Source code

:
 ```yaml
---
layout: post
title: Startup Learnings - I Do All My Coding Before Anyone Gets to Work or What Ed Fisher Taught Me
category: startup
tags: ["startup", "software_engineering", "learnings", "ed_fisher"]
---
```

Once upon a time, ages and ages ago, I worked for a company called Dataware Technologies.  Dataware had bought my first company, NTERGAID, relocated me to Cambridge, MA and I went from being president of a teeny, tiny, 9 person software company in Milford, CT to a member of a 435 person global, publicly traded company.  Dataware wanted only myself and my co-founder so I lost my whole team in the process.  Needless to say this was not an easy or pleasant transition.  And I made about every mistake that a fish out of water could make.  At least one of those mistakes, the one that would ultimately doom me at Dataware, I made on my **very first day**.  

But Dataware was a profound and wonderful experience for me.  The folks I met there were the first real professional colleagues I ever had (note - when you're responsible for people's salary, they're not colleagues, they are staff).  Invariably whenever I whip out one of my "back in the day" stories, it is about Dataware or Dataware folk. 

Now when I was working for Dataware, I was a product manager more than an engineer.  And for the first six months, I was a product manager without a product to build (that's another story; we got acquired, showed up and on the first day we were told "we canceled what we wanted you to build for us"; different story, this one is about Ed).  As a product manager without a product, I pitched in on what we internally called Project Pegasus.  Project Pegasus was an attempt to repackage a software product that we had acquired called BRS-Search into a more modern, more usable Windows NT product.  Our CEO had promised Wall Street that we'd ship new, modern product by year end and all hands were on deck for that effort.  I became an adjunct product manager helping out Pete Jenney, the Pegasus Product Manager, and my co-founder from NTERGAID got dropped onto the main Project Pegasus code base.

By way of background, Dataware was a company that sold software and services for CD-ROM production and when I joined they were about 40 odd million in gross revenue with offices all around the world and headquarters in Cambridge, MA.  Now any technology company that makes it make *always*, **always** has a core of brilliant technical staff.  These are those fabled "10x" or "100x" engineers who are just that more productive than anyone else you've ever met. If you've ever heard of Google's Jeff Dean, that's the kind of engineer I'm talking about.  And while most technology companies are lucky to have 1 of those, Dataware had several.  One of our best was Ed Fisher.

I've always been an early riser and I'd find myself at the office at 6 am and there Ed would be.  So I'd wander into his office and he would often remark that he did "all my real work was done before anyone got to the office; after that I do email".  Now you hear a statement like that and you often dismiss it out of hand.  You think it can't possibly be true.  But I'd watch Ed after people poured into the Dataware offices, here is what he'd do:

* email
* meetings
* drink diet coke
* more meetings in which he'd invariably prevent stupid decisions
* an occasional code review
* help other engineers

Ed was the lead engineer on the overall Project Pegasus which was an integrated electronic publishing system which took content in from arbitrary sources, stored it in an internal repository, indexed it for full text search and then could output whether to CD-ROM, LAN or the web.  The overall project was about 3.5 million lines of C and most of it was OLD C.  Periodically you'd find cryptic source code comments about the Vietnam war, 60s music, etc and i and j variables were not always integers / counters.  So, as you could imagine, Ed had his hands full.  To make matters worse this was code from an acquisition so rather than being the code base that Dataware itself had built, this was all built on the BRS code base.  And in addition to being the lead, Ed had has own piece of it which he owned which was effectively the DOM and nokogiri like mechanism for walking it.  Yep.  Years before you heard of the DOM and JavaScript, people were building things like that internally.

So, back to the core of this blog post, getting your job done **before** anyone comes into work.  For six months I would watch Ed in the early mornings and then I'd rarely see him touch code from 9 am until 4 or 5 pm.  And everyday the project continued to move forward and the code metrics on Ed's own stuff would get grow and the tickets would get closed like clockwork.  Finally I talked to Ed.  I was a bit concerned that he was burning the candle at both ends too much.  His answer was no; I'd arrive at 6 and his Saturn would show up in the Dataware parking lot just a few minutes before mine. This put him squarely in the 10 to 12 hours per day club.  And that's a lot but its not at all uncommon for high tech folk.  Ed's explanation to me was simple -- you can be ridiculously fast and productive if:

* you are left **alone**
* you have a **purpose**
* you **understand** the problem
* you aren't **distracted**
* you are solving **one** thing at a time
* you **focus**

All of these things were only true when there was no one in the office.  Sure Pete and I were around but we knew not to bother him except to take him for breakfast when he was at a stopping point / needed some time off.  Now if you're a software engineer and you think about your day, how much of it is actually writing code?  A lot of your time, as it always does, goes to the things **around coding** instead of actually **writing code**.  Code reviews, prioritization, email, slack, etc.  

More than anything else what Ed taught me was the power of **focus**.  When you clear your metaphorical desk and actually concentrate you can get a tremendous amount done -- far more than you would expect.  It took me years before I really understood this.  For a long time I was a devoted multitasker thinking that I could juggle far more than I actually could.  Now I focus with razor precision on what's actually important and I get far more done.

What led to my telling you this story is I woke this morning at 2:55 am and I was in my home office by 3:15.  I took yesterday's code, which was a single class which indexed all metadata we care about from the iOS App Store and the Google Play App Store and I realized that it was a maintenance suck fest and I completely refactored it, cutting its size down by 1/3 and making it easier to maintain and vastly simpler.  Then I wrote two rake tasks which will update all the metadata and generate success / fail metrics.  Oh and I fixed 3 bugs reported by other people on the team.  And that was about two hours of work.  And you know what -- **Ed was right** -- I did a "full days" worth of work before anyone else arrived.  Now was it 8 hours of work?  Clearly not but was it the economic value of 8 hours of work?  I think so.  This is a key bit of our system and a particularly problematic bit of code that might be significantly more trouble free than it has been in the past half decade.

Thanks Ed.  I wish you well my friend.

=-=-=-=-=

§ **INSTRUCTIONS FOR THE TASK**:
Number of lines holding "engineers" in the listing above: work it out and give that number alone.

§ **TASK RESULT**:
2